§ To do:
Transcribe the entries that follow, every word as written, and drop the pictures.

+ + +

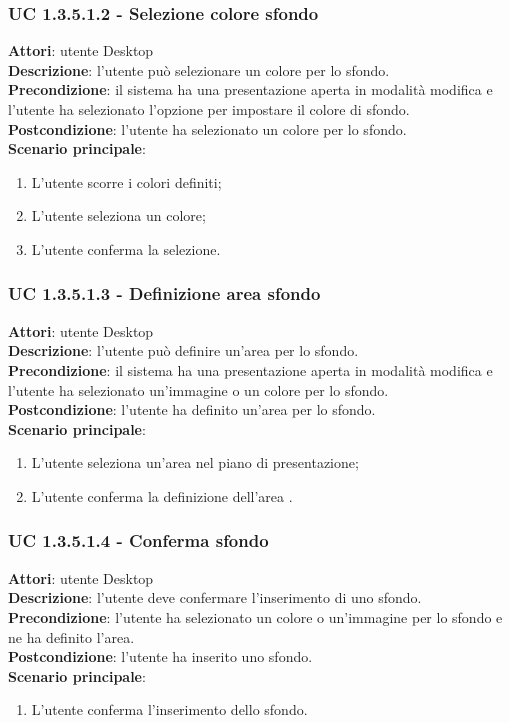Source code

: \subsubsection{UC 1.3.5.1.2 - Selezione colore sfondo}{
	\label{uc1.3.5.1.2}
	\textbf{Attori}: utente Desktop \\
	\textbf{Descrizione}: l'utente può selezionare un colore per lo sfondo. \\
	\textbf{Precondizione}: il sistema ha una presentazione aperta in modalità modifica e l'utente ha selezionato l'opzione per impostare il colore di sfondo.	\\
	\textbf{Postcondizione}: l'utente ha selezionato un colore per lo sfondo.	\\
	\textbf{Scenario principale}:
	\begin{enumerate}
		\item L'utente scorre i colori definiti;
		\item L'utente seleziona un colore;
		\item L'utente conferma la selezione.
	\end{enumerate}
}
\subsubsection{UC 1.3.5.1.3 - Definizione area sfondo}{
	\label{uc1.3.5.1.3}
	\textbf{Attori}: utente Desktop \\
	\textbf{Descrizione}: l'utente può definire un'area per lo sfondo. \\
	\textbf{Precondizione}: il sistema ha una presentazione aperta in modalità modifica e l'utente ha selezionato un'immagine o un colore per lo sfondo.	\\
	\textbf{Postcondizione}: l'utente ha definito un'area per lo sfondo.	\\
	\textbf{Scenario principale}:
	\begin{enumerate}
		\item L'utente seleziona un'area nel piano di presentazione;
		\item L'utente conferma la definizione dell'area .
	\end{enumerate}
}
\subsubsection{UC 1.3.5.1.4 - Conferma sfondo}{
	\label{uc1.3.5.1.4}
	\textbf{Attori}: utente Desktop \\
	\textbf{Descrizione}: l'utente deve confermare l'inserimento di uno sfondo. \\
	\textbf{Precondizione}: l'utente ha selezionato un colore o un'immagine per lo sfondo e ne ha definito l'area.	\\
	\textbf{Postcondizione}: l'utente ha inserito uno sfondo.	\\
	\textbf{Scenario principale}:
	\begin{enumerate}
		\item L'utente conferma l'inserimento dello sfondo.
	\end{enumerate}
}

+ + +

§ Response area:
Source code

: \subsubsection{UC 1.3.5.1.2 - Selezione colore sfondo}{
	\label{uc1.3.5.1.2}
	\textbf{Attori}: utente Desktop \\
	\textbf{Descrizione}: l'utente può selezionare un colore per lo sfondo. \\
	\textbf{Precondizione}: il sistema ha una presentazione aperta in modalità modifica e l'utente ha selezionato l'opzione per impostare il colore di sfondo.	\\
	\textbf{Postcondizione}: l'utente ha selezionato un colore per lo sfondo.	\\
	\textbf{Scenario principale}:
	\begin{enumerate}
		\item L'utente scorre i colori definiti;
		\item L'utente seleziona un colore;
		\item L'utente conferma la selezione.
	\end{enumerate}
}
\subsubsection{UC 1.3.5.1.3 - Definizione area sfondo}{
	\label{uc1.3.5.1.3}
	\textbf{Attori}: utente Desktop \\
	\textbf{Descrizione}: l'utente può definire un'area per lo sfondo. \\
	\textbf{Precondizione}: il sistema ha una presentazione aperta in modalità modifica e l'utente ha selezionato un'immagine o un colore per lo sfondo.	\\
	\textbf{Postcondizione}: l'utente ha definito un'area per lo sfondo.	\\
	\textbf{Scenario principale}:
	\begin{enumerate}
		\item L'utente seleziona un'area nel piano di presentazione;
		\item L'utente conferma la definizione dell'area .
	\end{enumerate}
}
\subsubsection{UC 1.3.5.1.4 - Conferma sfondo}{
	\label{uc1.3.5.1.4}
	\textbf{Attori}: utente Desktop \\
	\textbf{Descrizione}: l'utente deve confermare l'inserimento di uno sfondo. \\
	\textbf{Precondizione}: l'utente ha selezionato un colore o un'immagine per lo sfondo e ne ha definito l'area.	\\
	\textbf{Postcondizione}: l'utente ha inserito uno sfondo.	\\
	\textbf{Scenario principale}:
	\begin{enumerate}
		\item L'utente conferma l'inserimento dello sfondo.
	\end{enumerate}
}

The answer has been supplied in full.